START AVAILABLE RECORDS
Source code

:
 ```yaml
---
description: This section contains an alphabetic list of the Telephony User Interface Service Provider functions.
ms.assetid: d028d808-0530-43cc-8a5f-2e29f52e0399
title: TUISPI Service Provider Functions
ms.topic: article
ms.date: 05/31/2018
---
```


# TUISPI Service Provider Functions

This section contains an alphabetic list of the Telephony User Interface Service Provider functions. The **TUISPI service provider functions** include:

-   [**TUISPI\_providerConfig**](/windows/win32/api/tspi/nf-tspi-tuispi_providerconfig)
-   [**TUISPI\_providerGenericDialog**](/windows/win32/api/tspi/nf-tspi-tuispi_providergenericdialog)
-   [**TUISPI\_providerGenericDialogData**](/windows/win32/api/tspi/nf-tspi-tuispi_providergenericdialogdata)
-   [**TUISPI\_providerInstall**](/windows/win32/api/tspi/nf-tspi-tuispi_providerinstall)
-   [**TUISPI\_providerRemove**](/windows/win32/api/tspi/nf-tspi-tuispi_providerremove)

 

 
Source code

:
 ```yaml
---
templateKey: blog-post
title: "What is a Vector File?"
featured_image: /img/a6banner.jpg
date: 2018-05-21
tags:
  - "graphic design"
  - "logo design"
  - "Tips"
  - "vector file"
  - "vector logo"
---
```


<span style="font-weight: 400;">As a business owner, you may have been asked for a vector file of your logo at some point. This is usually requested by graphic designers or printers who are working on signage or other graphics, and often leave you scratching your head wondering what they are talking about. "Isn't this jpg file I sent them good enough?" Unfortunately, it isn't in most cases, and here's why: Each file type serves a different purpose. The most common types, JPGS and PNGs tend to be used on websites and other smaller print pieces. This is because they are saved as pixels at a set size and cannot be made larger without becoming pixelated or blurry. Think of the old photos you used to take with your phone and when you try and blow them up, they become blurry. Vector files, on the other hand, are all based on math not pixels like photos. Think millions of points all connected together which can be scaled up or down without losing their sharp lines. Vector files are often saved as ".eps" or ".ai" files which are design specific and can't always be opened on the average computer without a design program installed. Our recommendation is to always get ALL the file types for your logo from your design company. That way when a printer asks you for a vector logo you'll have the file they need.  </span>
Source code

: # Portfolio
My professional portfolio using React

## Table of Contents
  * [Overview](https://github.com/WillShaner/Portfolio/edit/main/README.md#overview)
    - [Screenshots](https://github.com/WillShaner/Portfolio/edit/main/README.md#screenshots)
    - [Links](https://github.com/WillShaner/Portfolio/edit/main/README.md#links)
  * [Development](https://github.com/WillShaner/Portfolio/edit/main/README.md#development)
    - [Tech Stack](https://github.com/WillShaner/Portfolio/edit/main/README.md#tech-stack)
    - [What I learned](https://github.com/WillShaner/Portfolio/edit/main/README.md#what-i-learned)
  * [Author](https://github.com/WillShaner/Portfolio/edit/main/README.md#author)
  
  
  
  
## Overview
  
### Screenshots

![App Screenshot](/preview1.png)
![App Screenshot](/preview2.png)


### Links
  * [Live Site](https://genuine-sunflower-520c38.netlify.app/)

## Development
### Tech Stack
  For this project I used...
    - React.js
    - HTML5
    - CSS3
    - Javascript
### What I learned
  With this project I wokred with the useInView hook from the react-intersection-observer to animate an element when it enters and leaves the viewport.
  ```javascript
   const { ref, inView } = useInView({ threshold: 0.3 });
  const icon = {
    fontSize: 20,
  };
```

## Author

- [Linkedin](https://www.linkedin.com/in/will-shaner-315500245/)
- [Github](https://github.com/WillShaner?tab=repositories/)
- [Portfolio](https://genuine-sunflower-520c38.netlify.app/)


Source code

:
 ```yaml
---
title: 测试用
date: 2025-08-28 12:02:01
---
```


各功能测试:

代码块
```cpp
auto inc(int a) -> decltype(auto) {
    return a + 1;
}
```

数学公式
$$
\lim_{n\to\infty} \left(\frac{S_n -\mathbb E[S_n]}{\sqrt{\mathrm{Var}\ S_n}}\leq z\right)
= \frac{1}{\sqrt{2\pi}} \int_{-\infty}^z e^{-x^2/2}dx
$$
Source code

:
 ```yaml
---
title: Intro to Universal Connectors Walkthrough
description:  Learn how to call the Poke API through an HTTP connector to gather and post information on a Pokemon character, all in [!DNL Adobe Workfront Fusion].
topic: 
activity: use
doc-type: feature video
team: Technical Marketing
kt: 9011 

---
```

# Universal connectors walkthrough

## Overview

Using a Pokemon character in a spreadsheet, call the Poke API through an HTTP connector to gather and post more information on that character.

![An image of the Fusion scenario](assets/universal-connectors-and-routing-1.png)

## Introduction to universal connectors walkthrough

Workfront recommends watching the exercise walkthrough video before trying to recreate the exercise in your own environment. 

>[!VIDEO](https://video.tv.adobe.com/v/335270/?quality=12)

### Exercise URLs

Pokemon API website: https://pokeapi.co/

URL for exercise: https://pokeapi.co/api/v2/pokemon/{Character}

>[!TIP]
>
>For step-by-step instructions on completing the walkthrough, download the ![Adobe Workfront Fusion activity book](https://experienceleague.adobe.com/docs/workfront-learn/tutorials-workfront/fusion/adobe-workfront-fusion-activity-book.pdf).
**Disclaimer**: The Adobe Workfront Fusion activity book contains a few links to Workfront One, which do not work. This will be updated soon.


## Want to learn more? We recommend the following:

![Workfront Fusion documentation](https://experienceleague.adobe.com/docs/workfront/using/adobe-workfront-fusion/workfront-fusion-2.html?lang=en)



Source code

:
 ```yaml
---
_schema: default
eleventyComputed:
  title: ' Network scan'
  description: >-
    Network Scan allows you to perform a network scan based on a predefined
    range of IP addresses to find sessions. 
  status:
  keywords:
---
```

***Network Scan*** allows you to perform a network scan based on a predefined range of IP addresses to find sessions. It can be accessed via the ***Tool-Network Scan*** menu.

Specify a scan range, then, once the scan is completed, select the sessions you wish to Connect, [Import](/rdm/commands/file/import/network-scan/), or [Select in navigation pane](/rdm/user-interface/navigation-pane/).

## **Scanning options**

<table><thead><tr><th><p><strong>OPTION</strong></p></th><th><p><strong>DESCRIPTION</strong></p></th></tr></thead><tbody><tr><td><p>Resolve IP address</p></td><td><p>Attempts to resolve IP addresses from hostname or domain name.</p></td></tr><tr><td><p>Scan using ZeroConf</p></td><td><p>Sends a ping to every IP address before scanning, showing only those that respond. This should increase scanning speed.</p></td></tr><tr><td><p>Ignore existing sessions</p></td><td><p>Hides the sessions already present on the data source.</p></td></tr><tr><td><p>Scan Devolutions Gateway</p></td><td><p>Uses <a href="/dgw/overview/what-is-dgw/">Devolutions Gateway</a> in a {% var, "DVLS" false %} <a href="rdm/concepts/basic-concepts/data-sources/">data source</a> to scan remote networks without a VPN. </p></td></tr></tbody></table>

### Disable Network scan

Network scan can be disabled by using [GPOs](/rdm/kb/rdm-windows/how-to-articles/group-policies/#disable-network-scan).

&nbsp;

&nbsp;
END AVAILABLE RECORDS
## TO DO
Using the data above, reproduce exactly the lines between those holding "## Development" and "- [Portfolio](https://genuine-sunflower-520c38.netlify.app/)", inclusive, and no others.

## RESPONSE AREA
## Development
### Tech Stack
  For this project I used...
    - React.js
    - HTML5
    - CSS3
    - Javascript
### What I learned
  With this project I wokred with the useInView hook from the react-intersection-observer to animate an element when it enters and leaves the viewport.
  ```javascript
   const { ref, inView } = useInView({ threshold: 0.3 });
  const icon = {
    fontSize: 20,
  };
```

## Author

- [Linkedin](https://www.linkedin.com/in/will-shaner-315500245/)
- [Github](https://github.com/WillShaner?tab=repositories/)
- [Portfolio](https://genuine-sunflower-520c38.netlify.app/)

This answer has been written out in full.